Nostalgia for something recent is definitely a phenomenon that predates the pandemic, says Clay Routledge, a professor of psychology at North Dakota State University who has studied the benefits of nostalgia. In studies he’s conducted with college students, they often talk about feeling nostalgia for things they did only a few months back, before they moved away from home. “Even though that was recent, it was still separation, and a connection [they] longed for,” he told me. People can also feel nostalgic for things that will eventually come back, he said, citing the example of military deployment. “You could be sent away and be like, ‘Well, I know I’m going to come home in six months or a year,’ but still have nostalgia for home.”

What we’re experiencing now also qualifies as nostalgia because it has many of the traditional triggers, he said—boredom, loneliness, feelings of meaninglessness, or reminders of the reality of death, if any of those sound familiar. But the good news is that nostalgia also reinvigorates belief that life has meaning by reminding you of a time when it tangibly did.
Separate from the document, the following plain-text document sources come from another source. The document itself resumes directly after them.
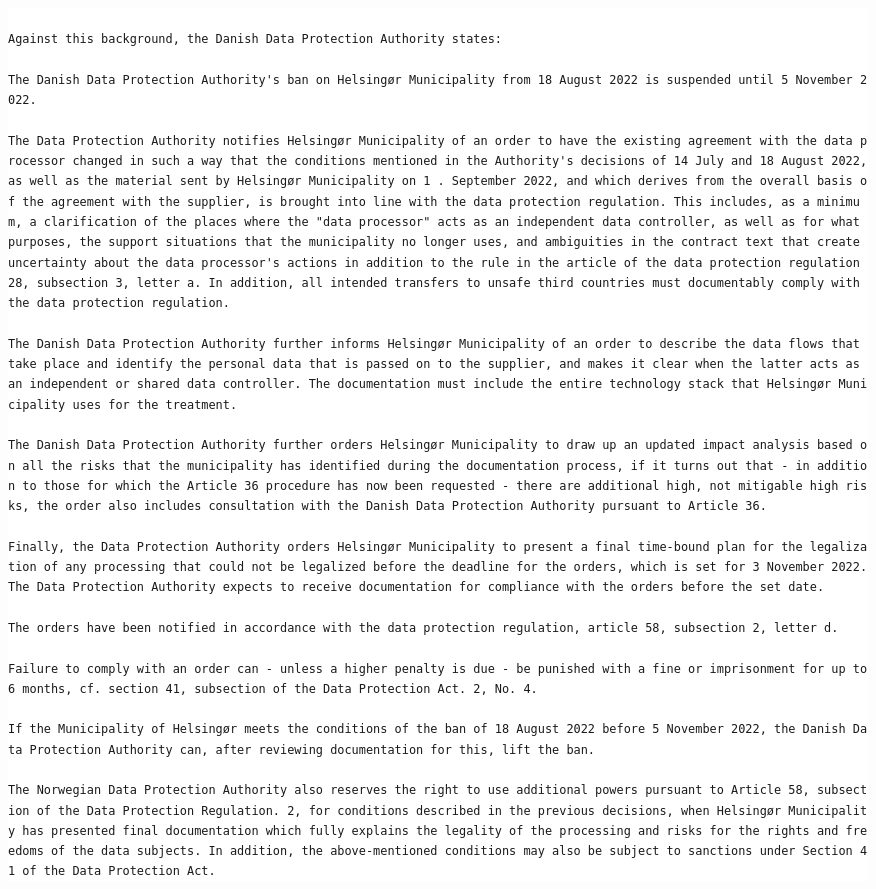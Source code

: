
 ```

Against this background, the Danish Data Protection Authority states:

The Danish Data Protection Authority's ban on Helsingør Municipality from 18 August 2022 is suspended until 5 November 2022.

The Data Protection Authority notifies Helsingør Municipality of an order to have the existing agreement with the data processor changed in such a way that the conditions mentioned in the Authority's decisions of 14 July and 18 August 2022, as well as the material sent by Helsingør Municipality on 1 . September 2022, and which derives from the overall basis of the agreement with the supplier, is brought into line with the data protection regulation. This includes, as a minimum, a clarification of the places where the "data processor" acts as an independent data controller, as well as for what purposes, the support situations that the municipality no longer uses, and ambiguities in the contract text that create uncertainty about the data processor's actions in addition to the rule in the article of the data protection regulation 28, subsection 3, letter a. In addition, all intended transfers to unsafe third countries must documentably comply with the data protection regulation.

The Danish Data Protection Authority further informs Helsingør Municipality of an order to describe the data flows that take place and identify the personal data that is passed on to the supplier, and makes it clear when the latter acts as an independent or shared data controller. The documentation must include the entire technology stack that Helsingør Municipality uses for the treatment.

The Danish Data Protection Authority further orders Helsingør Municipality to draw up an updated impact analysis based on all the risks that the municipality has identified during the documentation process, if it turns out that - in addition to those for which the Article 36 procedure has now been requested - there are additional high, not mitigable high risks, the order also includes consultation with the Danish Data Protection Authority pursuant to Article 36.

Finally, the Data Protection Authority orders Helsingør Municipality to present a final time-bound plan for the legalization of any processing that could not be legalized before the deadline for the orders, which is set for 3 November 2022. The Data Protection Authority expects to receive documentation for compliance with the orders before the set date.

The orders have been notified in accordance with the data protection regulation, article 58, subsection 2, letter d.

Failure to comply with an order can - unless a higher penalty is due - be punished with a fine or imprisonment for up to 6 months, cf. section 41, subsection of the Data Protection Act. 2, No. 4.

If the Municipality of Helsingør meets the conditions of the ban of 18 August 2022 before 5 November 2022, the Danish Data Protection Authority can, after reviewing documentation for this, lift the ban.

The Norwegian Data Protection Authority also reserves the right to use additional powers pursuant to Article 58, subsection of the Data Protection Regulation. 2, for conditions described in the previous decisions, when Helsingør Municipality has presented final documentation which fully explains the legality of the processing and risks for the rights and freedoms of the data subjects. In addition, the above-mentioned conditions may also be subject to sanctions under Section 41 of the Data Protection Act.

```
It can help you remember that there are people in your life who care about you, that you have felt better than you do now, and that you will be able to feel good again in the future.

And while nostalgia for hanging out with friends or sitting in a grungy movie-theater seat can be tough while you’re holed up at home, it can also be a powerful motivator to make plans and come up with new ideas, Routledge said. “Even though you’re thinking about the past and it’s past oriented, there’s also a component of it where you’re preparing for the future.”

Someday, I will probably once again tell a friend a secret over a third glass of wine—in person, not over Zoom. It’s something I once did without really planning to, but now nostalgia is making me want to do it on purpose. Maybe I’ll send a Google Calendar invite for 2021.

In the past month, if you’ve noticed yourself FaceTiming with friends you’ve never FaceTimed with before, or texting incessantly with family members you ordinarily rarely talk to, this could be why. When people feel socially isolated or bored, they feel nostalgic, which reminds them of their relationships. “Nostalgia has this power of making you be like ‘Oh, I feel separated or alone, that’s not good, people are supposed to be together,’” Routledge said.

It’s totally fine if you’re missing the extremely recent past, when you could look at your friends up close and go to Dunkin’ Donuts. Call it newstalgia, call it temporary nostalgia, call it whatever you want. It’s good for you, so go ahead and soak in it a little.